The statistician concludes that to detect a US$2 decrease in out-of-pocket health expenditures, the sample must include at least 700 units: that is, 7 units per cluster in 100 clusters (50 clusters in the treatment group and 50 clusters in the comparison group). They note that this number is higher than in the sample under randomized assignment at the household level, which required only a total of 504 units (252 in the treatment group and 252 in the comparison group). To detect a US$3 decrease in out-of-pocket health expenditures, the sample would need to include at least 300 units, or 3 units in each of 100 clusters (50 clusters in the treatment group and 50 clusters in the comparison group).

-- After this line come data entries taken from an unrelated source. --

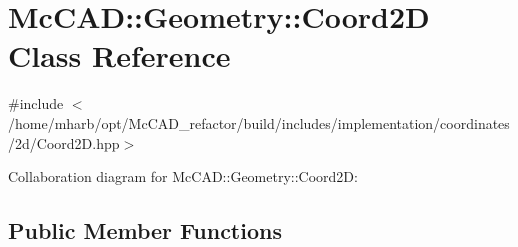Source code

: \hypertarget{classMcCAD_1_1Geometry_1_1Coord2D}{}\section{Mc\+C\+AD\+:\+:Geometry\+:\+:Coord2D Class Reference}
\label{classMcCAD_1_1Geometry_1_1Coord2D}


{\ttfamily \#include $<$/home/mharb/opt/\+Mc\+C\+A\+D\+\_\+refactor/build/includes/implementation/coordinates/2d/\+Coord2\+D.\+hpp$>$}



Collaboration diagram for Mc\+C\+AD\+:\+:Geometry\+:\+:Coord2D\+:
\subsection*{Public Member Functions}
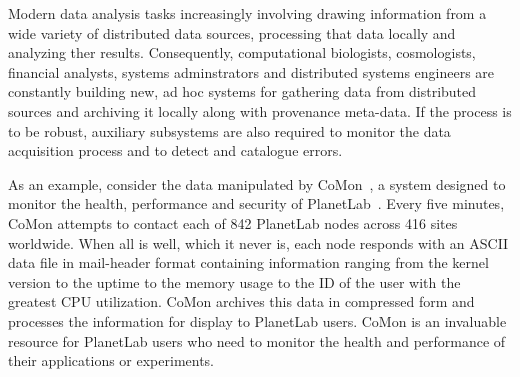 
Modern data analysis tasks increasingly involving drawing information from
a wide variety of distributed data sources, processing that data locally
and analyzing ther results.  Consequently,
computational biologists, cosmologists, financial analysts, systems
adminstrators and distributed systems engineers are constantly building
new, ad hoc systems for gathering data from distributed sources and
archiving it locally along with provenance meta-data.  If the process
is to be robust, auxiliary subsystems are also required to monitor the
data acquisition process and to detect and catalogue errors.

As an example, consider the data
manipulated by CoMon~\cite{comon}, a system designed to monitor the
health, performance and security of PlanetLab~\cite{planetlab}.  Every
five minutes, CoMon attempts to contact each of 842 PlanetLab nodes
across 416 sites worldwide.%
% 
When all is well, which it never is, each node responds with
an ASCII data file in mail-header format containing information
ranging from the kernel version to the uptime to the memory usage to
the ID of the user with the greatest CPU utilization.  CoMon archives
this data in compressed form and processes the information
for display to PlanetLab users.  CoMon is an invaluable resource for
PlanetLab users who need to monitor the health and performance of their
applications or experiments.


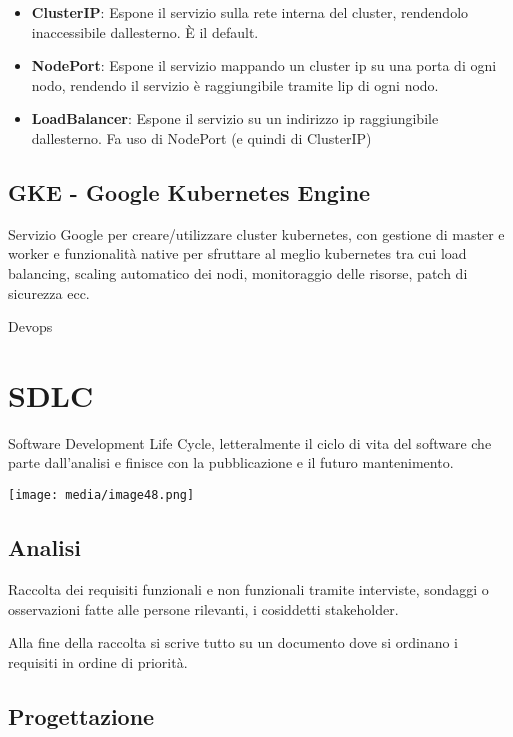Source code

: \begin{itemize}
\item
  \textbf{ClusterIP}: Espone il servizio sulla rete interna del cluster,
  rendendolo inaccessibile dall\textquotesingle esterno. È il default.
\item
  \textbf{NodePort}: Espone il servizio mappando un cluster ip su una
  porta di ogni nodo, rendendo il servizio è raggiungibile tramite
  l\textquotesingle ip di ogni nodo.
\item
  \textbf{LoadBalancer}: Espone il servizio su un indirizzo ip
  raggiungibile dall\textquotesingle esterno. Fa uso di NodePort (e
  quindi di ClusterIP)
\end{itemize}

\subsection{GKE - Google Kubernetes
Engine}\label{gke---google-kubernetes-engine}

Servizio Google per creare/utilizzare cluster kubernetes, con gestione
di master e worker e funzionalità native per sfruttare al meglio
kubernetes tra cui load balancing, scaling automatico dei nodi,
monitoraggio delle risorse, patch di sicurezza ecc.

Devops

\section{SDLC}\label{sdlc}

Software Development Life Cycle, letteralmente il ciclo di vita del
software che parte dall'analisi e finisce con la pubblicazione e il
futuro mantenimento.

\texttt{[image: media/image48.png]}

\subsection{Analisi}\label{analisi}

Raccolta dei requisiti funzionali e non funzionali tramite interviste,
sondaggi o osservazioni fatte alle persone rilevanti, i cosiddetti
stakeholder.

Alla fine della raccolta si scrive tutto su un documento dove si
ordinano i requisiti in ordine di priorità.

\subsection{Progettazione}\label{progettazione}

The statistician then shows you how the total number of observations required in the sample varies with the total number of clusters. He decides to repeat the calculations for a minimum detectable effect of US$2 and a power of 0.8. The size of the total sample required to estimate such an effect increases strongly when the number of clusters diminishes. With 120 clusters, a sample of 600 observations would be needed. If only 30 clusters were available, the total sample would need to contain 1,920 observations. By contrast, if 90 clusters were available, only 720 observations would be needed.

# calculating all at once
power_clstr_n_calc_health <- tibble(n_clusters = c(15, 29, 40.5, 45, 60)) %>%
  mutate(n_required = map(n_clusters,
                           ~ {crtpwr.2mean(m = .x, d = 2,
                                           alpha = 0.05, power = 0.8,
                                           cv = 0, icc = icc_est,
                                           varw = sumstats$sd_health^2)}) %>%
           unlist() %>%
           ceiling())
power_clstr_n_calc_health %>%
  mutate(mde = "$2",
         # multiply clusters by 2, as power calculator works with number of
         # clusters per group (not total number of clusters)
         total_clusters = 2 * n_clusters, 
         total_sample = total_clusters * n_required) %>%
  select(mde, total_clusters, n_required, total_sample) %>%
  kable(col.names = c("Minimum Detectable Effect", "Number of Clusters", 
                      "Units per Cluster", "Total Observations"),
        align = "c") %>%
  kable_styling(full_width = TRUE)
Minimum Detectable Effect Number of Clusters Units per Cluster Total Observations
$2 30 64 1920
$2 58 14 812
$2 81 9 729
$2 90 8 720
$2 120 5 600

Which total sample size would you recommend to estimate the impact of HISP+ on out-of-pocket health expenditures?

This answer will depend on policy priorities and available budgets. A total sample size of 600 households (with 120 villages and 5 households per village) would be appropriate for the evaluation, as this sample size would detect a change of $2 with a power of 0.8.

In how many villages would you advise the minister of health to roll out HISP+?

Power is maximized when the number of treatment and control observations is the same. If a total sample of 90 villages is needed, rolling out HISP+ to 45 villages would maximize power. The other 45 villages would be comparison villages.